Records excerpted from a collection
——
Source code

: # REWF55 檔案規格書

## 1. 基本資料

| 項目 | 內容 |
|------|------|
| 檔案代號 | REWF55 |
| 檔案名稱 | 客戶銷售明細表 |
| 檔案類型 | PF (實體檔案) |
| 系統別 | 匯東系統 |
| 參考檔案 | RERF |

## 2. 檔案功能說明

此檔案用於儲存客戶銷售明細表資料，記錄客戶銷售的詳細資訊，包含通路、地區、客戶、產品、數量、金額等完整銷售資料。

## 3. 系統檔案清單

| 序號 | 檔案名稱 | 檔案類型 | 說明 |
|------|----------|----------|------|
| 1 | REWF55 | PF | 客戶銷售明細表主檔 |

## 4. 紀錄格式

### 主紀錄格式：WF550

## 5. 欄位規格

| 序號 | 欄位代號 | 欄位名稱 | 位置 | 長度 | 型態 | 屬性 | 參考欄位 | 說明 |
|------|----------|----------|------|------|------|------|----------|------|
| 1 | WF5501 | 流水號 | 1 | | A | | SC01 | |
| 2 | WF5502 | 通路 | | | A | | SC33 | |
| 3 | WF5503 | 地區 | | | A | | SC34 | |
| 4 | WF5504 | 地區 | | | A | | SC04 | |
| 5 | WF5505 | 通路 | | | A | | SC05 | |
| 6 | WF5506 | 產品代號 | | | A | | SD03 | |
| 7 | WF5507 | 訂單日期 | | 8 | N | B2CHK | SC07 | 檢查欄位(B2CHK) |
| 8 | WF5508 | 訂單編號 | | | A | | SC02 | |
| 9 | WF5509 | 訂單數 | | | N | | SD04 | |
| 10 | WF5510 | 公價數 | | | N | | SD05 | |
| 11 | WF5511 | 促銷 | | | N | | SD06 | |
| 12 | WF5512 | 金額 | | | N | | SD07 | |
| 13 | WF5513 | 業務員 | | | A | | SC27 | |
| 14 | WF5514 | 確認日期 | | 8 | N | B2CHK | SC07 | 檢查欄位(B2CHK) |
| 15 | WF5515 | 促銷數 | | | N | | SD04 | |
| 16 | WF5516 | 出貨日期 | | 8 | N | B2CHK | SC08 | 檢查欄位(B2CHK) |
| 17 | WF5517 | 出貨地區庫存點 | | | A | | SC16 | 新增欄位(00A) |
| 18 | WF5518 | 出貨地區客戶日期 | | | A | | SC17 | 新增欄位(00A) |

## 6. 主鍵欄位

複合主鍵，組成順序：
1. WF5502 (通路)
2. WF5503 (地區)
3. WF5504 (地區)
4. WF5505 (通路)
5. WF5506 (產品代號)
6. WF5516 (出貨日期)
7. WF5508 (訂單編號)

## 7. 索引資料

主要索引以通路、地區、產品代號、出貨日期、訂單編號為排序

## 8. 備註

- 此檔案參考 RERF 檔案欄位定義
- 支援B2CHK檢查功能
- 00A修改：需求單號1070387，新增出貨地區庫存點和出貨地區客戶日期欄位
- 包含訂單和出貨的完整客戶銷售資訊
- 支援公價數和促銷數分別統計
——
Each entry must be retyped exactly as it was written above.

Source code

: # REWF55 檔案規格書

## 1. 基本資料

| 項目 | 內容 |
|------|------|
| 檔案代號 | REWF55 |
| 檔案名稱 | 客戶銷售明細表 |
| 檔案類型 | PF (實體檔案) |
| 系統別 | 匯東系統 |
| 參考檔案 | RERF |

## 2. 檔案功能說明

此檔案用於儲存客戶銷售明細表資料，記錄客戶銷售的詳細資訊，包含通路、地區、客戶、產品、數量、金額等完整銷售資料。

## 3. 系統檔案清單

| 序號 | 檔案名稱 | 檔案類型 | 說明 |
|------|----------|----------|------|
| 1 | REWF55 | PF | 客戶銷售明細表主檔 |

## 4. 紀錄格式

### 主紀錄格式：WF550

## 5. 欄位規格

| 序號 | 欄位代號 | 欄位名稱 | 位置 | 長度 | 型態 | 屬性 | 參考欄位 | 說明 |
|------|----------|----------|------|------|------|------|----------|------|
| 1 | WF5501 | 流水號 | 1 | | A | | SC01 | |
| 2 | WF5502 | 通路 | | | A | | SC33 | |
| 3 | WF5503 | 地區 | | | A | | SC34 | |
| 4 | WF5504 | 地區 | | | A | | SC04 | |
| 5 | WF5505 | 通路 | | | A | | SC05 | |
| 6 | WF5506 | 產品代號 | | | A | | SD03 | |
| 7 | WF5507 | 訂單日期 | | 8 | N | B2CHK | SC07 | 檢查欄位(B2CHK) |
| 8 | WF5508 | 訂單編號 | | | A | | SC02 | |
| 9 | WF5509 | 訂單數 | | | N | | SD04 | |
| 10 | WF5510 | 公價數 | | | N | | SD05 | |
| 11 | WF5511 | 促銷 | | | N | | SD06 | |
| 12 | WF5512 | 金額 | | | N | | SD07 | |
| 13 | WF5513 | 業務員 | | | A | | SC27 | |
| 14 | WF5514 | 確認日期 | | 8 | N | B2CHK | SC07 | 檢查欄位(B2CHK) |
| 15 | WF5515 | 促銷數 | | | N | | SD04 | |
| 16 | WF5516 | 出貨日期 | | 8 | N | B2CHK | SC08 | 檢查欄位(B2CHK) |
| 17 | WF5517 | 出貨地區庫存點 | | | A | | SC16 | 新增欄位(00A) |
| 18 | WF5518 | 出貨地區客戶日期 | | | A | | SC17 | 新增欄位(00A) |

## 6. 主鍵欄位

複合主鍵，組成順序：
1. WF5502 (通路)
2. WF5503 (地區)
3. WF5504 (地區)
4. WF5505 (通路)
5. WF5506 (產品代號)
6. WF5516 (出貨日期)
7. WF5508 (訂單編號)

## 7. 索引資料

主要索引以通路、地區、產品代號、出貨日期、訂單編號為排序

## 8. 備註

- 此檔案參考 RERF 檔案欄位定義
- 支援B2CHK檢查功能
- 00A修改：需求單號1070387，新增出貨地區庫存點和出貨地區客戶日期欄位
- 包含訂單和出貨的完整客戶銷售資訊
- 支援公價數和促銷數分別統計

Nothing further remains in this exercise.